Segment Start: INFORMATION

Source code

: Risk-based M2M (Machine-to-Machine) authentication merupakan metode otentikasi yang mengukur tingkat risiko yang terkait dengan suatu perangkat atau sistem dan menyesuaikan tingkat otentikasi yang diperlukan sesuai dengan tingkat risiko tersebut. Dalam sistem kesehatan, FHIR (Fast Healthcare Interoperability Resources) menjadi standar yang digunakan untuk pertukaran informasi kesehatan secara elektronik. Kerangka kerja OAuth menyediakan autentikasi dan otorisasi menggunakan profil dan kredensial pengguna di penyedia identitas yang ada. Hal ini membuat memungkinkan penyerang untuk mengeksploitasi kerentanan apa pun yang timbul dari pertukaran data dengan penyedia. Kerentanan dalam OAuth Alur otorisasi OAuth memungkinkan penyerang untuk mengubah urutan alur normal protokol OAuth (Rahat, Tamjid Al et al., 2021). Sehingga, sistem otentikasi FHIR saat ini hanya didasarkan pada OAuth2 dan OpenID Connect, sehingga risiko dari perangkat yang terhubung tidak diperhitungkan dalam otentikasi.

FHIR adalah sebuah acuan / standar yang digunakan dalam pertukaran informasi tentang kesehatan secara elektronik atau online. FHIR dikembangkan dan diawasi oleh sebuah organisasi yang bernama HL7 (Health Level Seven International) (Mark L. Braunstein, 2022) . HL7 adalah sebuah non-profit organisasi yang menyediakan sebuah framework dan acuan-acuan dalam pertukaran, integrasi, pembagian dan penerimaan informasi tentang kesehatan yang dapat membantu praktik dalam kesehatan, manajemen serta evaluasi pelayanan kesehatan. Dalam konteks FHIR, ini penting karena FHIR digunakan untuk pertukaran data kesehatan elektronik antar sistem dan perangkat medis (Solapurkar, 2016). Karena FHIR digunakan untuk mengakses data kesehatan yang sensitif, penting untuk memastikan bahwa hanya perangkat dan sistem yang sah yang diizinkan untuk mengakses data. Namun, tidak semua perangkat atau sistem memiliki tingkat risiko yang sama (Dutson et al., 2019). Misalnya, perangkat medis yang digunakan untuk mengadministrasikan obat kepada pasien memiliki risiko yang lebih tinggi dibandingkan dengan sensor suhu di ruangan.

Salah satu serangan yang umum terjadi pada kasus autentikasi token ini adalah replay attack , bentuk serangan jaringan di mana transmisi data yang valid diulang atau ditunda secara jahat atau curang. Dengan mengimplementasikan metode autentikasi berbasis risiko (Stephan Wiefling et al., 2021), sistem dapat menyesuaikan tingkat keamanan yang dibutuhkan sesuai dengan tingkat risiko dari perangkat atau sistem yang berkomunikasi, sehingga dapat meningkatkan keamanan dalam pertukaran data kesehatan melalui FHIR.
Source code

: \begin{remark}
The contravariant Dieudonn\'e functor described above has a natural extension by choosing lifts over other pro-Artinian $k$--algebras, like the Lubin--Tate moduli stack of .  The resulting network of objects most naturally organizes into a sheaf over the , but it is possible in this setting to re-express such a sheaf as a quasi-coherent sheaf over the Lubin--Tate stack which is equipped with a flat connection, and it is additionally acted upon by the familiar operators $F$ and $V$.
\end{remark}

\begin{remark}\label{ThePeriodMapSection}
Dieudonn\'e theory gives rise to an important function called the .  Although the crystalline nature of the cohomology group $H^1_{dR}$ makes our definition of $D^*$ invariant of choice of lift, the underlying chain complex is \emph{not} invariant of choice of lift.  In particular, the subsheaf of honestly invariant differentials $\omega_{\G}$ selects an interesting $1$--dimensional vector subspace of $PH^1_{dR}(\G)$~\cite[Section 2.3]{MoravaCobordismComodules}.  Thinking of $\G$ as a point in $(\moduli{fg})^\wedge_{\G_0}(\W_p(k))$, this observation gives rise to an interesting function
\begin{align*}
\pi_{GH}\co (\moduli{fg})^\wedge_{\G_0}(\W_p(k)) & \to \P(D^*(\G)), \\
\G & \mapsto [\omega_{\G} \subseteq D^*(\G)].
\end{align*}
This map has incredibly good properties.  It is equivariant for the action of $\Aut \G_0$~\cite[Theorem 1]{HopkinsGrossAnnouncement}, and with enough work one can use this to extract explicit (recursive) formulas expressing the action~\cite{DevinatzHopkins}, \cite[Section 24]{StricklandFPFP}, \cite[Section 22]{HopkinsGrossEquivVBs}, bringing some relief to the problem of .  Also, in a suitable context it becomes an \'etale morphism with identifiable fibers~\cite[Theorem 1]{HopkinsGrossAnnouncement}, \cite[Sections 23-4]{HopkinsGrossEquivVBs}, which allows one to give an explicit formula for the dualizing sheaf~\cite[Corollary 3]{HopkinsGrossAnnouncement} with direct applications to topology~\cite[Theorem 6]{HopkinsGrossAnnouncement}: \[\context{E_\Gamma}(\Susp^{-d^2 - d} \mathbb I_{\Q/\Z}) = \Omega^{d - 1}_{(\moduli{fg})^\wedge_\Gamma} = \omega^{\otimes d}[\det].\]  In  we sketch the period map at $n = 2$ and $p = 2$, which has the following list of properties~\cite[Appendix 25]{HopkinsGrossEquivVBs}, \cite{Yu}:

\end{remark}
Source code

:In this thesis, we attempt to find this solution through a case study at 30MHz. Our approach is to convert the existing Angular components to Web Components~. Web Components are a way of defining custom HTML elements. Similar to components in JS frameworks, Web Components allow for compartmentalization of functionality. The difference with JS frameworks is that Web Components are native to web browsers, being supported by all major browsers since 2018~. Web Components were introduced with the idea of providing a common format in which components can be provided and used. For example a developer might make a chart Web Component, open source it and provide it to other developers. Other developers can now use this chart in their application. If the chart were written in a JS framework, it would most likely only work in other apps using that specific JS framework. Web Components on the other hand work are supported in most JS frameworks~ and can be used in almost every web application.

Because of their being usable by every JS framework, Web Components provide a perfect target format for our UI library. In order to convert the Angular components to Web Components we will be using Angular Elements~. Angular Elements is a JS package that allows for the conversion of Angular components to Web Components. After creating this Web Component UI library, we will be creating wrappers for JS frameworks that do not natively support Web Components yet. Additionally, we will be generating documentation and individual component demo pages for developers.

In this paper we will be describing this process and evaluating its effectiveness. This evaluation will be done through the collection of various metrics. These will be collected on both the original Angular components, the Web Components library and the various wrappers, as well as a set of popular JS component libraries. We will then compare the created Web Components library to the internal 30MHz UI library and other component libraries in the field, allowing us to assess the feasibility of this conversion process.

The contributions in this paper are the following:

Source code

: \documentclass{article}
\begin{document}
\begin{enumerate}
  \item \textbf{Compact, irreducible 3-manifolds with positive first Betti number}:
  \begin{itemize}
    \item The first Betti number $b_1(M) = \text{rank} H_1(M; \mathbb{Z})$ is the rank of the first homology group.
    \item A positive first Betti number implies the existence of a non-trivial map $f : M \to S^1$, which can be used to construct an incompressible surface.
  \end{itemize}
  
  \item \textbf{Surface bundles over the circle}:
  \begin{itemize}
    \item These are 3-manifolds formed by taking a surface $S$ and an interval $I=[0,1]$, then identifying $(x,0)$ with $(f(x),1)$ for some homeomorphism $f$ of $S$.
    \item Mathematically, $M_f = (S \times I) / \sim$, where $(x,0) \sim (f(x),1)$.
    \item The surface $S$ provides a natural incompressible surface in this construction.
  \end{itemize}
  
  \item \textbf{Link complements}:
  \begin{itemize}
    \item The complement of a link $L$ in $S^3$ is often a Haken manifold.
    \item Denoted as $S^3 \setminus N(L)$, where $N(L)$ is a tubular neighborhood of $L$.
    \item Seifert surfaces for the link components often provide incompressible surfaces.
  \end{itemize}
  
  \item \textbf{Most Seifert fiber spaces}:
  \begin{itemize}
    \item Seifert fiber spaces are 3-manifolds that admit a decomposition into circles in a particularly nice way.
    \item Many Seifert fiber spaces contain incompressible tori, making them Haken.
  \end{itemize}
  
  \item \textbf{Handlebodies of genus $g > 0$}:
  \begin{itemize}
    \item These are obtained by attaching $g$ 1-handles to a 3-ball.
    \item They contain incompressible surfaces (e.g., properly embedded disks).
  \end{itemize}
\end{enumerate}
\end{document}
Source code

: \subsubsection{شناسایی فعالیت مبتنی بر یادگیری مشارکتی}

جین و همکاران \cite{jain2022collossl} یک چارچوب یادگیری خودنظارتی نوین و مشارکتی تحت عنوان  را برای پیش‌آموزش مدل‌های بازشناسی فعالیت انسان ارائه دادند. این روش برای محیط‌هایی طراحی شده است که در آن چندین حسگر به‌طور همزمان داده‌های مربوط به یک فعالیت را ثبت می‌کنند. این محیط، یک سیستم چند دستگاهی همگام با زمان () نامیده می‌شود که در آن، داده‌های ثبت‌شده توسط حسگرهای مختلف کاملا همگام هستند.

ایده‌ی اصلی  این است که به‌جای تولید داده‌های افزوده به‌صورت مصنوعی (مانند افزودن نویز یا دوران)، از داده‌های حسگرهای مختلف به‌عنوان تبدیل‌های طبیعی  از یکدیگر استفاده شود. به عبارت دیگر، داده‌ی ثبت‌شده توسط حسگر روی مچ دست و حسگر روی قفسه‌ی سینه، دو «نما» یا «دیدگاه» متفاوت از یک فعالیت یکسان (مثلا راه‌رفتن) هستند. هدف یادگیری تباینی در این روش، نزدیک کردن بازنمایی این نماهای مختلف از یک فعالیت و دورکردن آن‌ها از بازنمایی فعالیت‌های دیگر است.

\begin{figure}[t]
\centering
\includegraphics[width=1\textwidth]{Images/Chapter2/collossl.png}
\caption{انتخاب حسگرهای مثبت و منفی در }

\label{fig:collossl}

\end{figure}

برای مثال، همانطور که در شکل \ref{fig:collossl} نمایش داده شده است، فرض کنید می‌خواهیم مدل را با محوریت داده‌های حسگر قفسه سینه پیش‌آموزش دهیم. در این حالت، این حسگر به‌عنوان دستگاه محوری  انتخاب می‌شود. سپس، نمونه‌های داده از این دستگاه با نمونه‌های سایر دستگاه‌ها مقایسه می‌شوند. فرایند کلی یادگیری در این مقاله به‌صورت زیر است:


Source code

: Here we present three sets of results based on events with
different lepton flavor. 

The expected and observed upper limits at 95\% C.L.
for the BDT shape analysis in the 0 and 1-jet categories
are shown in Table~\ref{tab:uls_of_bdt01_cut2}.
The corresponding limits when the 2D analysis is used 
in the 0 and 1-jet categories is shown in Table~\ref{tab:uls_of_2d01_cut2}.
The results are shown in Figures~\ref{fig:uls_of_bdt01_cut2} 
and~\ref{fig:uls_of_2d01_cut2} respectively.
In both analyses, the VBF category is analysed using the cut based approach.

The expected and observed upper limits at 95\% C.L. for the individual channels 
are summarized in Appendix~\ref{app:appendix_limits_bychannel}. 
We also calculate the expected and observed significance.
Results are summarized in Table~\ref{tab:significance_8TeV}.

Segment End: INFORMATION

◆ PROMPT:
Go through the records and show every line with the string "over" in it.

◆ ANSWER BOX:
The contravariant Dieudonn\'e functor described above has a natural extension by choosing lifts over other pro-Artinian $k$--algebras, like the Lubin--Tate moduli stack of .  The resulting network of objects most naturally organizes into a sheaf over the , but it is possible in this setting to re-express such a sheaf as a quasi-coherent sheaf over the Lubin--Tate stack which is equipped with a flat connection, and it is additionally acted upon by the familiar operators $F$ and $V$.
  \item \textbf{Surface bundles over the circle}:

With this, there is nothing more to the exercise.